I was just wondering if one of the stainless steel fluxes would work.  

I've tinned SS and then soldered that to some other hunk of copper.  


I was thinking about actually measuring
> the wire peak temperature and its decay time constant. I'd have to
> make my own resistor, using copper instead of nichrome, and use the
> copper tempco to measure its temperature after a big pulse. But that's
> too much work, so we'll just blow up resistors to ballpark their
> thermal dynamics. There are papers and stuff online about thermal
> modeling of wirewound resistors, but they are mostly a lot of
> equations and few numbers.
> 
> I had to upgrade my test gear:
> 
> https://www.dropbox.com/s/oz62u59ourty079/Z420_C1.JPG?raw=1
> 
> There are now three 22mF 80 volt caps (210 joules) and an IXYS mosfet
> (IXFH-FT400N075T2) rated for 1000 watts dissipation and 1000 amps peak
> current.

> 
> This experiment is slow: occasional setup and days-long experiments.
> Meanwhile the product PCB layout is in progress.
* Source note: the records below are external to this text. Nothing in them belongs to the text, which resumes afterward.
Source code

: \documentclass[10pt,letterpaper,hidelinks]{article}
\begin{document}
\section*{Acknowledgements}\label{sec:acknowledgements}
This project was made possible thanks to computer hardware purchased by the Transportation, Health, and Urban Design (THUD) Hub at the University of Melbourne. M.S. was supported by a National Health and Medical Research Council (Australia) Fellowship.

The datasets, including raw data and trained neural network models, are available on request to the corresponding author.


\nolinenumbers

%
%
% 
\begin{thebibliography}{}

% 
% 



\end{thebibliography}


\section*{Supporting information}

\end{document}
I don't know how many resistors you'll need, but I wonder if it's 
worthwhile talking to some pulse power resistor person/company?  
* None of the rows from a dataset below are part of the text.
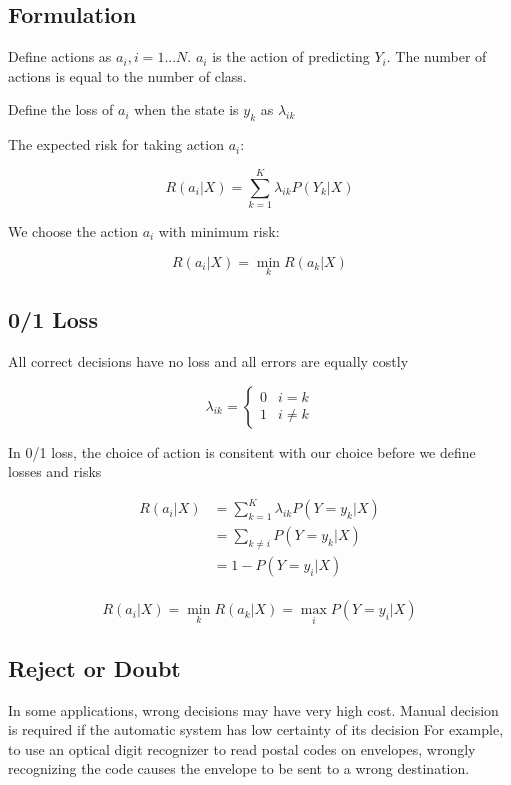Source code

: \begin{multicols}{2}
\subsection{Formulation}

\noindent Define actions as $a_{i}, i=1...N$. $a_{i}$ is the action of predicting $Y_{i}$. The number of actions is equal to the number of class. 

\noindent Define the loss of $a_{i}$ when the state is $y_{k}$ as $\lambda_{ik}$

\noindent The expected risk for taking action $a_{i}$:

$$R(a_{i} | X) = \sum^{K}_{k=1} \lambda_{ik} P(Y_{k} | X)$$

\noindent We choose the action $a_{i}$ with minimum risk:

$$R(a_{i}|X) = \!\min_{k} R(a_{k}|X)$$

\subsection{0/1 Loss}

\noindent All correct decisions have no loss and all errors are equally costly

$$
\lambda_{ik} = 
\begin{cases}
0 & i=k\\
1 & i \ne k
\end{cases}
$$

\noindent In 0/1 loss, the choice of action is consitent with our choice before we define losses and risks

\begin{equation*}
\begin{split}
    R(a_i | X) &= \sum_{k=1}^K \lambda_{ik} P(Y=y_k|X) \\
    &= \sum_{k \ne i} P(Y=y_k | X) \\
    &= 1-P(Y=y_i|X) \\
\end{split}
\end{equation*}

$$R(a_i|X) = \!\min_{k} R(a_k|X) = \!\max_i P(Y=y_i|X)$$

\subsection{Reject or Doubt}
In some applications, wrong decisions may have very high cost. Manual decision is required if the automatic system has low certainty of its decision For example, to use an optical digit recognizer to read postal codes on envelopes, wrongly recognizing the code causes the envelope to be sent to a wrong destination.


\end{multicols}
There is most likely all sorts of weird stuff going on.  

It sucks to use some part in a way that the manufacturer didn't 
intend, and then have them change the process.  
(I've had that happen with optical components.)  

George H.   
> 
> 
> 
> -- 
> 
> John Larkin         Highland Technology, Inc
> 
> lunatic fringe electronics

John Larkin wrote...
>

 WW is a bad idea, you want a bulk-style resistor.
 Like Ohmite's OZ and OY series, they are even
 rated to handle 14 to 20kV for a short while!


-- 
 Thanks,
    - Win

On 26 Sep 2017 12:15:04 -0700, Winfield Hill
<hill@rowland.harvard.edu> wrote:

>John Larkin wrote...
>>
>
> WW is a bad idea, you want a bulk-style resistor.
> Like Ohmite's OZ and OY series, they are even
> rated to handle 14 to 20kV for a short while!

My problem with bulk resistors is that they are bulky. We're putting
32 SSRs on a VME module, with vibration requirements.
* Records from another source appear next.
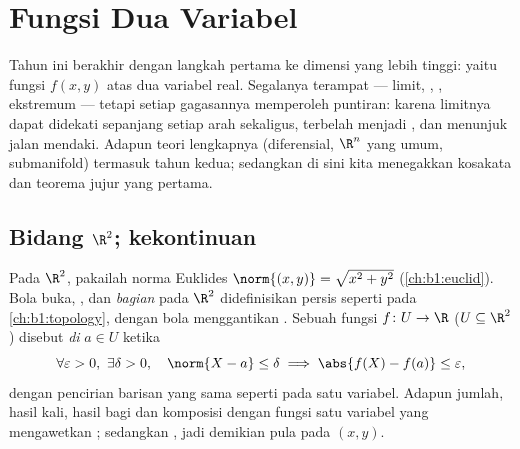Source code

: \chapter{Fungsi Dua Variabel}\label{ch:b1:multivar}

Tahun ini berakhir dengan langkah pertama ke dimensi yang lebih tinggi: yaitu fungsi
$f(x, y)$ atas dua variabel real. Segalanya terampat --- limit,
, , ekstremum --- tetapi setiap gagasannya memperoleh puntiran:
karena limitnya dapat didekati sepanjang setiap arah sekaligus, 
terbelah menjadi , dan  menunjuk jalan mendaki. Adapun
teori lengkapnya (diferensial, $\R^n$ yang umum, submanifold) termasuk
tahun kedua; sedangkan di sini kita menegakkan kosakata dan teorema
jujur yang pertama.

\section{Bidang $\R^2$; kekontinuan}

\begin{definition}\label{def:b1:multivar:topology}
Pada $\R^2$, pakailah norma Euklides $\norm{(x,y)} = \sqrt{x^2 + y^2}$
(\cref{ch:b1:euclid}). Bola buka, , dan \emph{ bagian
} pada $\R^2$ didefinisikan persis seperti pada
\cref{ch:b1:topology}, dengan bola menggantikan . Sebuah fungsi
$f \colon U \to \R$ ($U \subseteq \R^2$ ) disebut \emph{
di} $a \in U$ ketika
\[
\forall\varepsilon > 0,\ \exists\delta > 0, \quad
\norm{X - a} \leq \delta \implies \abs{f(X) - f(a)} \leq
\varepsilon,
\]
dengan pencirian barisan yang sama seperti pada satu variabel.
Adapun jumlah, hasil kali, hasil bagi dan komposisi dengan fungsi
satu variabel yang  mengawetkan ; sedangkan  
, jadi demikian pula  pada $(x,y)$.
\end{definition}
Looks like a Vishay 5-watt wirewound is reliable at 17 kilowatts, 1
msec, 17 joules/shot, 0.1 Hz. After a day or so more, I'll crank the
voltage up and see what happens at higher energy. I think our FPGA can
shut off the mosfets before 5 joules. We won't even promise to survive
that kind of abuse.




-- 

John Larkin         Highland Technology, Inc
picosecond timing   precision measurement 

jlarkin att highlandtechnology dott com
http://www.highlandtechnology.com

On Tuesday, September 26, 2017 at 3:15:19 PM UTC-4, Winfield Hill wrote:
> John Larkin wrote...
> >
> 
>  WW is a bad idea, you want a bulk-style resistor.
>  Like Ohmite's OZ and OY series, they are even
>  rated to handle 14 to 20kV for a short while!
> 
> 
> -- 
>  Thanks,
>     - Win

I think JL wants a smaller R.  But searching DK under ceramic R's 
I found these cement resistors.  
http://www.yageo.com/documents/recent/Yageo%20LR_SLR_2013.pdf

Tempco stinks.  

George H. 

On Tue, 26 Sep 2017 12:57:44 -0700 (PDT), George Herold
<gherold@teachspin.com> wrote:

>On Tuesday, September 26, 2017 at 3:15:19 PM UTC-4, Winfield Hill wrote:
>> John Larkin wrote...
>> >
>> 
>>  WW is a bad idea, you want a bulk-style resistor.
>>  Like Ohmite's OZ and OY series, they are even
>>  rated to handle 14 to 20kV for a short while!
>> 
>> 
>> -- 
>>  Thanks,
>>     - Win
>
>I think JL wants a smaller R.  But searching DK under ceramic R's 
>I found these cement resistors.  
>http://www.yageo.com/documents/recent/Yageo%20LR_SLR_2013.pdf
>
>Tempco stinks.  
>
>George H. 

I'm pulsing the Vishay 5-watt axial wirewound now at 22 kilowatts for
1 millisecond, 0.1 Hz. There seem to be no indications on a data sheet
of how resistors will survive extreme pulsing; just gotta try it.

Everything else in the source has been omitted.